Un frêle esquif ballotté par les vagues (Ravel), un individu seul face à un monde disparu (Elgar), un héros en butte aux critiques de la foule (Strauss) : pour un programme aussi imagé, rêveur et héroïque, il est décevant de voir la Philharmonie aussi peu remplie. Aux chanceux présents, Truls Mørk offre une démonstration de sa maestria technique, face à un David Zinman inspiré.
Une barque sur l’océan semble bien candide face au terrible Concerto pour violoncelle d’Elgar. C’est pourtant ce court extrait des Miroirs que l’Orchestre de Paris a choisi pour ouvrir la soirée : entre un son très homogène chez les cordes (grondement des trémolos de contrebasses) et des solos d’une douceur rare chez les vents (hautbois, trompette), c’est la chaude sonorité de l’ensemble de l’orchestre que David Zinman semble vouloir mettre en valeur. Si sa gestuelle très ample, qui ne vise jamais aucun instrument en particulier, ne favorise pas la synchronisation à l’intérieur des pupitres, comme lors du retour du thème initial aux violons, elle permet en revanche d’instiller une douceur globale et de gérer judicieusement les progressions dynamiques.
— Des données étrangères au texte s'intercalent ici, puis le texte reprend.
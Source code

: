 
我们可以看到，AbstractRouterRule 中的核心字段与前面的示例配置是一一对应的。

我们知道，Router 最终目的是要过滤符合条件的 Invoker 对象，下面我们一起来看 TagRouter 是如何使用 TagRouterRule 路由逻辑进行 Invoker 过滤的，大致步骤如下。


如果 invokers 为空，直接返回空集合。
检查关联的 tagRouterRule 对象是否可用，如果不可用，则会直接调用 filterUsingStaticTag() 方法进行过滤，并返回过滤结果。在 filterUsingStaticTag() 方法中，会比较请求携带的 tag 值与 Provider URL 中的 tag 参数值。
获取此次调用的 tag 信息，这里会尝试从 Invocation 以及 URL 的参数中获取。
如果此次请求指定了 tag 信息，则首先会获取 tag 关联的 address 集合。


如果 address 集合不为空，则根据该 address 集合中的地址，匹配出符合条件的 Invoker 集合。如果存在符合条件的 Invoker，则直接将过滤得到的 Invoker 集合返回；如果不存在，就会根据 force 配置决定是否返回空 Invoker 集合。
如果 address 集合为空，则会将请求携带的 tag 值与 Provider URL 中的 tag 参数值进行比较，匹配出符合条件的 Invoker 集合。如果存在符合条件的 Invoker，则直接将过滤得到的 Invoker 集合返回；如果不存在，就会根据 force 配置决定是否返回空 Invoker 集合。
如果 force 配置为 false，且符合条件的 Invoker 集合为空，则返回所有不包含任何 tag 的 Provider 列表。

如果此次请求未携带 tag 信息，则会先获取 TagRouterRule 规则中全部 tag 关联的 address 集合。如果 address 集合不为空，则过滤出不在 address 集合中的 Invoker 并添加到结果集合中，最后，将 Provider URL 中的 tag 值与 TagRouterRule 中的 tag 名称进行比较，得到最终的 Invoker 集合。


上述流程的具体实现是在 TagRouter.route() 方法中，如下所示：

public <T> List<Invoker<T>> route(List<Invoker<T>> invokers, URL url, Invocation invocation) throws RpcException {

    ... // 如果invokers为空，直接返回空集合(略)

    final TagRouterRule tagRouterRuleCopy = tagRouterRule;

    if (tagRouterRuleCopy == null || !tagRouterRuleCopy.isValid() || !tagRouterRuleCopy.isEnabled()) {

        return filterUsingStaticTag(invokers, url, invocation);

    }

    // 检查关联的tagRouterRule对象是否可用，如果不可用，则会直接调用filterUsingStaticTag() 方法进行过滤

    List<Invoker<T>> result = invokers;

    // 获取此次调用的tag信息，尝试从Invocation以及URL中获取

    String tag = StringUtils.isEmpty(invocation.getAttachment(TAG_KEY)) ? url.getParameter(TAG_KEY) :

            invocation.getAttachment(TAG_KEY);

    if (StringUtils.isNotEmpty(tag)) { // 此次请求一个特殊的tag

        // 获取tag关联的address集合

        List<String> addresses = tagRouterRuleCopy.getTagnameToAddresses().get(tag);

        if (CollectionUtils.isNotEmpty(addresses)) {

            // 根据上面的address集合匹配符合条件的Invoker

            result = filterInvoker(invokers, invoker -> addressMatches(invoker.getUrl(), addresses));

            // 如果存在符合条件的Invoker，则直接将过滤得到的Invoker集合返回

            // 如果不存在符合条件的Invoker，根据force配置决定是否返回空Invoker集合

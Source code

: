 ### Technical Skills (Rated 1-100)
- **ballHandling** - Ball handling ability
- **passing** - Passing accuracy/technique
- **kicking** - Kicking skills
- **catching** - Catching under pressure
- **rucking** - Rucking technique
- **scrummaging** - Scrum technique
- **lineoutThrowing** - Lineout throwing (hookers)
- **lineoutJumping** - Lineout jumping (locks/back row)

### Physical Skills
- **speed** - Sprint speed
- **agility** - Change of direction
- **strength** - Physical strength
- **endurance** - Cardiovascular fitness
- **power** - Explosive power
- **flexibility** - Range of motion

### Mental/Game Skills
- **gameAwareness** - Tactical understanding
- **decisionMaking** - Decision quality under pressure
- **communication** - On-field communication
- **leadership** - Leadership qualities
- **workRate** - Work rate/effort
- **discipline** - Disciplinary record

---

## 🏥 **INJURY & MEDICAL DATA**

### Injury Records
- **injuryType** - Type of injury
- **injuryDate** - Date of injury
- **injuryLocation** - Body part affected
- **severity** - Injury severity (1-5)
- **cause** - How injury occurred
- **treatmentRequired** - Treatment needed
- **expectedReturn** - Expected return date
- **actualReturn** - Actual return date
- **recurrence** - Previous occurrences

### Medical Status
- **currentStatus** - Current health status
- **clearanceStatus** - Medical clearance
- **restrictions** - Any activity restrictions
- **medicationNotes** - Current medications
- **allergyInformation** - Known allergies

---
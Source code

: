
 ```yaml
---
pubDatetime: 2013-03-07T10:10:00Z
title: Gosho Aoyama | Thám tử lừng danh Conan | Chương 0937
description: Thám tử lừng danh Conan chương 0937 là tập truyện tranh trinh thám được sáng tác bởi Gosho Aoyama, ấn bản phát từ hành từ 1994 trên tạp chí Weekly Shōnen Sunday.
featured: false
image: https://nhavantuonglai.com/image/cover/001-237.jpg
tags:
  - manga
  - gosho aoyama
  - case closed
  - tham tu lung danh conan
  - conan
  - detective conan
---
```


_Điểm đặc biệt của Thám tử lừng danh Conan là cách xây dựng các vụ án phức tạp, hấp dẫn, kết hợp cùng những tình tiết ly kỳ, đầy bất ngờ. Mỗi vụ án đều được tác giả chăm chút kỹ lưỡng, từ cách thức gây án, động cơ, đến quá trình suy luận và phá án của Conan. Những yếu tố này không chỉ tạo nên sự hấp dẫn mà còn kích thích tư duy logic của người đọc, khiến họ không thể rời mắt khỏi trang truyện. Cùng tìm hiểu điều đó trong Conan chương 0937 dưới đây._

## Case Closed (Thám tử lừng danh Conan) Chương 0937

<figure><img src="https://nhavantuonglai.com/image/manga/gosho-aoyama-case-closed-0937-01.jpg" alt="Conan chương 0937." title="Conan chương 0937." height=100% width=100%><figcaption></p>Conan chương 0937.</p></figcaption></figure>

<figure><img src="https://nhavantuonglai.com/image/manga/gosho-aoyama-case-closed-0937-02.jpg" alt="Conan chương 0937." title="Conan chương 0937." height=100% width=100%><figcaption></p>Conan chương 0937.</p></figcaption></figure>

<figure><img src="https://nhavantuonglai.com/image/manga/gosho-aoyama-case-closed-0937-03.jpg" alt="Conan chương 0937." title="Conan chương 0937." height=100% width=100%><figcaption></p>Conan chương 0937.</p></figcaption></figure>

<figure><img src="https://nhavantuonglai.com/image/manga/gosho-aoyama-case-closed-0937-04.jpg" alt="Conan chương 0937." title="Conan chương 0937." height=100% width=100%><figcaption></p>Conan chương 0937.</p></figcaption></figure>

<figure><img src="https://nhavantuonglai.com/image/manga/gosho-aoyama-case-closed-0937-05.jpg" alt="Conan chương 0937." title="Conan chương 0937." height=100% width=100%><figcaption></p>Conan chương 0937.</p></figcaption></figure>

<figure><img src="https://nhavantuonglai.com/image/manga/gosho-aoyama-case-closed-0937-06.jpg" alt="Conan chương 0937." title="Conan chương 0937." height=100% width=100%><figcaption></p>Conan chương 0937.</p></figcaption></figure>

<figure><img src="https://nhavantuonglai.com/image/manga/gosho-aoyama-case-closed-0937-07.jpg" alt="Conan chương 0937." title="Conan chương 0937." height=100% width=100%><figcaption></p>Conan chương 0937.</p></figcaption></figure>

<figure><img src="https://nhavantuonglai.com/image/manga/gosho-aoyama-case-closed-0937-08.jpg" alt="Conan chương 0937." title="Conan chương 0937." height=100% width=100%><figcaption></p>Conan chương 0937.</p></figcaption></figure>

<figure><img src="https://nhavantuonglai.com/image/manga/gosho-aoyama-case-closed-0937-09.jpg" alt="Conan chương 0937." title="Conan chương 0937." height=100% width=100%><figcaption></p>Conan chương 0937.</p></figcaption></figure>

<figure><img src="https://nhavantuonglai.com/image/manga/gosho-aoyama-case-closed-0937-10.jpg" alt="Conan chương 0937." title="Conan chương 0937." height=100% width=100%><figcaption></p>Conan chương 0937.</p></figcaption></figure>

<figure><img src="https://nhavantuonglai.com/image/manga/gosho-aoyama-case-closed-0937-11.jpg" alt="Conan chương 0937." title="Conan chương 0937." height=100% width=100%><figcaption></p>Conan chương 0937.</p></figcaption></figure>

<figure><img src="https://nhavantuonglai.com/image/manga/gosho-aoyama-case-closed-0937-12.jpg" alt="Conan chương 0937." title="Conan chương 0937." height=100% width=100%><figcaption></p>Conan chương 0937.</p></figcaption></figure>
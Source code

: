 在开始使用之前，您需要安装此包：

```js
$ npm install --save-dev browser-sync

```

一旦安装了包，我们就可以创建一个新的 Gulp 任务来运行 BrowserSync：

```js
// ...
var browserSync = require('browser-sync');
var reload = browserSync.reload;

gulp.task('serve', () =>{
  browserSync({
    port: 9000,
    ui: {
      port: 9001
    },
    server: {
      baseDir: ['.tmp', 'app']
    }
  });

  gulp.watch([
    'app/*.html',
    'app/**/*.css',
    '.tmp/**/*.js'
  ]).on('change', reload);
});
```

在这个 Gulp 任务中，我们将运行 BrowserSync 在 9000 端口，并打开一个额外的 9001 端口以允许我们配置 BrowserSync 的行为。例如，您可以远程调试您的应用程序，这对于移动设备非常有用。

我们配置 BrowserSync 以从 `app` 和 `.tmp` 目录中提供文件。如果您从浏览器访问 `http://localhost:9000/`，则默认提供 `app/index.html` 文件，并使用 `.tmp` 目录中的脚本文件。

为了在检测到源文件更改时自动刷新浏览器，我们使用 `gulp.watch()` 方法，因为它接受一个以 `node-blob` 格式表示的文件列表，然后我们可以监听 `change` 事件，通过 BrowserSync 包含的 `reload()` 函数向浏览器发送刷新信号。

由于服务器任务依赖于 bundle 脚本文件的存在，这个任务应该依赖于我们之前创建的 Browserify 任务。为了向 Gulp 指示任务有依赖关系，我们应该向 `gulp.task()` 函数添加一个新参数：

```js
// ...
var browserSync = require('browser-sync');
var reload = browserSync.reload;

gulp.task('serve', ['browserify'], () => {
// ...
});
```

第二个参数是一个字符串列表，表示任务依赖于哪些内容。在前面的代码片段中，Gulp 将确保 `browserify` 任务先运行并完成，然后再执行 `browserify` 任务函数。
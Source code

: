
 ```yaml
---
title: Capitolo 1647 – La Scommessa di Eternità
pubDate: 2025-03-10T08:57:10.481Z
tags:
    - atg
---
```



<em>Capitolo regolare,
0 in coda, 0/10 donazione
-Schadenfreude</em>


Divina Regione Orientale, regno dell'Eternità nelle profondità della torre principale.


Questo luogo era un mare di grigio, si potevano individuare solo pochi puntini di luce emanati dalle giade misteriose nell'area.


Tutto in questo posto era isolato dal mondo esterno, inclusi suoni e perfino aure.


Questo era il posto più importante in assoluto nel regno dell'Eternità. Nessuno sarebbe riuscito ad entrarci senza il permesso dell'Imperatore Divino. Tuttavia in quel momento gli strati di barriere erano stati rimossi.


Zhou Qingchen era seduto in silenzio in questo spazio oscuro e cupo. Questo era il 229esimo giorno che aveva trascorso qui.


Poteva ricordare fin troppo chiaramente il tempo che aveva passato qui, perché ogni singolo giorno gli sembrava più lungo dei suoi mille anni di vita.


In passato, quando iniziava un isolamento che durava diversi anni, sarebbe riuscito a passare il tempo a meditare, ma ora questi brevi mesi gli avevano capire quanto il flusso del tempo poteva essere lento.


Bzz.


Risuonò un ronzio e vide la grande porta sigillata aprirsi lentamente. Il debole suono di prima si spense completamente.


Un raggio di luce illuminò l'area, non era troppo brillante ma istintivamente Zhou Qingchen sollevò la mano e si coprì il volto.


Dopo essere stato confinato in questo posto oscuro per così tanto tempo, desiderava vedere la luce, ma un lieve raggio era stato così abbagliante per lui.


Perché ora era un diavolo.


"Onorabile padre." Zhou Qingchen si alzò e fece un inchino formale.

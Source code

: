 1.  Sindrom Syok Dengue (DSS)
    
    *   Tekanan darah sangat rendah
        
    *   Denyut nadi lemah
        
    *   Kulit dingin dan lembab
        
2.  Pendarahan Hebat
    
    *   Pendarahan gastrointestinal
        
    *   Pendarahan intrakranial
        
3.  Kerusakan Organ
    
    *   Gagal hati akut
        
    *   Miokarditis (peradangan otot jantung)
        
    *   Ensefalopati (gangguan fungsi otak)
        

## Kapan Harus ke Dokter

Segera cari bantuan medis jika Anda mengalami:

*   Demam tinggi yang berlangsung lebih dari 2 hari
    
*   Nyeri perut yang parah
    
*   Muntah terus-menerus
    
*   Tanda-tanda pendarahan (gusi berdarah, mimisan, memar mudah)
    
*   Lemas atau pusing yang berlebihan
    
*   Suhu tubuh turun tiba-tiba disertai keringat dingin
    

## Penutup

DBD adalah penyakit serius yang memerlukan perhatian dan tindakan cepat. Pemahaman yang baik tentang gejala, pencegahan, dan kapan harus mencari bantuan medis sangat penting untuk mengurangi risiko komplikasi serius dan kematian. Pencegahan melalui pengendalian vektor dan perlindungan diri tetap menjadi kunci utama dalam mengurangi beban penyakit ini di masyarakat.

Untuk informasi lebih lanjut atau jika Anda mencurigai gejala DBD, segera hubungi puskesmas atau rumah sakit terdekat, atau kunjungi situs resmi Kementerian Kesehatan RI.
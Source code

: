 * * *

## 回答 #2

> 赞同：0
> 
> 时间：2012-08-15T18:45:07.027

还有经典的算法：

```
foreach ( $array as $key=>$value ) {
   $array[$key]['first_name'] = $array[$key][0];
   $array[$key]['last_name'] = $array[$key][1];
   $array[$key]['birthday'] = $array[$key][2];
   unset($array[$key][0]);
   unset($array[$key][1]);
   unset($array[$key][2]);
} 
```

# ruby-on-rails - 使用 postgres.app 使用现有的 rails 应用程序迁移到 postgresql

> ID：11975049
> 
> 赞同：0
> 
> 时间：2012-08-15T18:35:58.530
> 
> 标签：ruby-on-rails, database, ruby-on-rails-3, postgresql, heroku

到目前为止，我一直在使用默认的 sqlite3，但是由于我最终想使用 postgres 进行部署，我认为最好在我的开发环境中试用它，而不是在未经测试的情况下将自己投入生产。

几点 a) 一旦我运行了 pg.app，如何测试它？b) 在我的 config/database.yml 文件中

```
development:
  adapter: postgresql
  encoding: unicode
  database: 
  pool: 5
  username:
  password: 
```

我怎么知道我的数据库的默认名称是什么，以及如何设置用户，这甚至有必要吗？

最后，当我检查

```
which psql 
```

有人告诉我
Cette direction très musicale manque toutefois de précision face au violoncelle de Truls Mørk. Dès sa première intervention, le son de ce dernier force l’admiration : ample, vibré, il est dépourvu de la moindre dureté. Un tempo assez lent lui permet de faire sonner sans précipitation les graves profonds de son instrument. Mais très vite, les tutti posent problème : l’orchestre, toujours légèrement trop lent, ne parvient pas à suivre le soliste ; la moindre tentative de rubato fragilise la synchronisation de l’ensemble. Surtout, les temps curieusement marqués par le violoncelliste, au détriment du mouvement inexorable de la pulsation ternaire, rendent le « Moderato » traînant. Le caractère sautillant de l’« Allegro molto » le met davantage en valeur, sa technique surpuissante lui permettant de distinguer chacune des notes répétées, tout en soignant l’émission d’harmoniques ronds et résonnants. Mais c’est dans l’« Adagio » que sa musicalité s’exprime le mieux : avec une facilité déconcertante dans l’aigu, il se permet des contrastes délicats, avec des changements de nuances rapides et un vibrato au service du phrasé. Cela ne suffira pas à nourrir le climat belliqueux du finale, qui manque ici de vraies attaques et de rage. Côté orchestre, si les tutti sont marqués par des intentions intéressantes (dialogue attentif entre cordes, bois espiègles), des problèmes de synchronisation demeurent, qui auront entravé l’ensemble de l’interprétation. On retiendra donc surtout de ce concerto l’incroyable maîtrise de Truls Mørk, même si sa vision très apaisée de l’œuvre aura pu manquer pour certains de chair et de passion – ce n’est pas un hasard s’il choisit en guise de bis la douceur méditative d’une sarabande de Bach !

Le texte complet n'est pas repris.